Individual cardiomyocytes from wild type and mutant mice can be isolated from the heart in order to study their contractility and calcium transients. This allows characterization of the contribution of cellular dysfunction to heart dysfunction from any cause.
Cardiomyocytes, the workhorse cell of the heart, contain exquisitely organized cytoskeletal and contractile elements that generate the contractile force used to pump blood. Individual cardiomyocytes were first isolated over 40 years ago in order to better study the physiology and structure of heart muscle. Techniques have rapidly improved to include enzymatic digestion via coronary perfusion. More recently, analyzing the contractility and calcium flux of isolated myocytes has provided a vital tool in the cellular and sub-cellular analysis of heart failure. Echocardiography and EKGs provide information about the heart at an organ level only. Cardiomyocyte cell culture systems exist, but cells lack physiologically essential structures such as organized sarcomeres and t-tubules required for myocyte function within the heart. In the protocol presented here, cardiomyocytes are isolated via Langendorff perfusion. The heart is removed from the mouse, mounted via the aorta to a cannula, perfused with digestion enzymes, and cells are introduced to increasing calcium concentrations. Edge and sarcomere detection software is used to analyze contractility, and a calcium binding fluorescent dye is used to visualize calcium transients of electrically paced cardiomyocytes; increasing understanding of the role cellular changes play in heart dysfunction. Traditionally used to test drug effects on cardiomyocytes, we employ this system to compare myocytes from WT mice and mice with a mutation that causes dilated cardiomyopathy. This protocol is unique in its comparison of live cells from mice with known heart function and known genetics. Many experimental conditions are reliably compared, including genetic or environmental manipulation, infection, drug treatment, and more. Beyond physiologic data, isolated cardiomyocytes are easily fixed and stained for cytoskeletal elements. Isolating cardiomyocytes via perfusion is an extremely versatile method, useful in studying cellular changes that accompany or lead to heart failure in a variety of experimental conditions.
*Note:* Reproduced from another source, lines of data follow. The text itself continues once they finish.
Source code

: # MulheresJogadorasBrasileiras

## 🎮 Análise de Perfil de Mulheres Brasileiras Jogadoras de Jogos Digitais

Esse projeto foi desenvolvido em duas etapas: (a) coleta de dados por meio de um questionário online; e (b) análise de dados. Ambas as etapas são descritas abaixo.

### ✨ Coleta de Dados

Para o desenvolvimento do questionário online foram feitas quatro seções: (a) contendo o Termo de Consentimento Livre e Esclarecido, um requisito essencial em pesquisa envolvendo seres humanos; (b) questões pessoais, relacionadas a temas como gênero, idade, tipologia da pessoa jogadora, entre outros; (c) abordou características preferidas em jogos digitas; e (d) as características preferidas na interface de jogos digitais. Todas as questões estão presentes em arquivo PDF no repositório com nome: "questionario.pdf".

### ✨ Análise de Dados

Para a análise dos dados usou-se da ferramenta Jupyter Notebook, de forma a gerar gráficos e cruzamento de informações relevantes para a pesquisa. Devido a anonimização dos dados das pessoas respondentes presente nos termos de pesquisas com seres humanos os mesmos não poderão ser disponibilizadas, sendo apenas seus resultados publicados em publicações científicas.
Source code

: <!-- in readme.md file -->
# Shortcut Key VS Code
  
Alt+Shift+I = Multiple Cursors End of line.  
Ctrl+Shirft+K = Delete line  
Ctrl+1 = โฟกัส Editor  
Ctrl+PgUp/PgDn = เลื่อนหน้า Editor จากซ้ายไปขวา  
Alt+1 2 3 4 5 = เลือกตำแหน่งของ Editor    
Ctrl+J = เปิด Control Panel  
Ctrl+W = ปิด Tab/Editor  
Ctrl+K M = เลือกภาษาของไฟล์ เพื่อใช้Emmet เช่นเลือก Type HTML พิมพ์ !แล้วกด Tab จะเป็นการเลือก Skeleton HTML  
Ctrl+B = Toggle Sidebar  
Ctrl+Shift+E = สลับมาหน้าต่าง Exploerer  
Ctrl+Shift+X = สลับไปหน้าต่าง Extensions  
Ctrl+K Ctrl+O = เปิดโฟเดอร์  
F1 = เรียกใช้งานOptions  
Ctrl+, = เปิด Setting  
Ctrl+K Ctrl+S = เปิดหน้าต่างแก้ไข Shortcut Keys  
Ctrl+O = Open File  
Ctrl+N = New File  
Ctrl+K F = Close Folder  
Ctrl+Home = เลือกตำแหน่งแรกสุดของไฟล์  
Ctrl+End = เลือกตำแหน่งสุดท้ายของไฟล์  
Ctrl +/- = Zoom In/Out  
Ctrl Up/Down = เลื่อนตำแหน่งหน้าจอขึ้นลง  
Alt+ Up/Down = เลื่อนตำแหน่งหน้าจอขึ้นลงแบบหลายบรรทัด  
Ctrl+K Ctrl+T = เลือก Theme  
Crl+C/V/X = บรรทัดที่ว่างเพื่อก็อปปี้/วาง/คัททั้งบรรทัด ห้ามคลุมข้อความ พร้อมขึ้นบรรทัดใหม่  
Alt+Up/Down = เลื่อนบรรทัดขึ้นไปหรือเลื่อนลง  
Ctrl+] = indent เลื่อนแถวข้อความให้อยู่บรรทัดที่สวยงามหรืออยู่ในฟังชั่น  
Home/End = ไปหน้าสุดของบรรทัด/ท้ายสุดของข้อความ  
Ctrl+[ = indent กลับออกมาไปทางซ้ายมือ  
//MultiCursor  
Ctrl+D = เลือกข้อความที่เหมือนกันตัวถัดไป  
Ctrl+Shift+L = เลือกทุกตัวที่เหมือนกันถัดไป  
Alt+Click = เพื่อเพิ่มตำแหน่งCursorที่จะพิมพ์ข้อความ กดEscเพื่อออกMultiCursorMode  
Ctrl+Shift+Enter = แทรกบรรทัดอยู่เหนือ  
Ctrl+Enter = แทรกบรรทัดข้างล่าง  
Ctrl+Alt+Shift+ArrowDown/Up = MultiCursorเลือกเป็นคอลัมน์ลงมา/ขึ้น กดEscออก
Cardiomyocytes provide the contractile force for the heart. Each myocyte contains organized cytoskeletal and contractile elements essential to contraction. The heart not only contains cardiomyocytes but also fibroblasts, connective tissue, and modified myocytes such as Purkinje fibers. Changes in any or all of these cell types can be seen in heart failure, making determination of the ultimate cause of heart dysfunction difficult. Decreased ventricular contractility of a failing heart is preceded by varying degrees of fibrous tissue build-up and hypertrophy and dysfunction of the cardiomyocytes1. Arrhythmias can be caused by dysfunction in the conducting cells2, fibrosis interrupting cardiac conduction3, or changes in the expression of ion channels in cardiomyocytes1,4. Indeed, these problems often co-exist in a complicated fashion.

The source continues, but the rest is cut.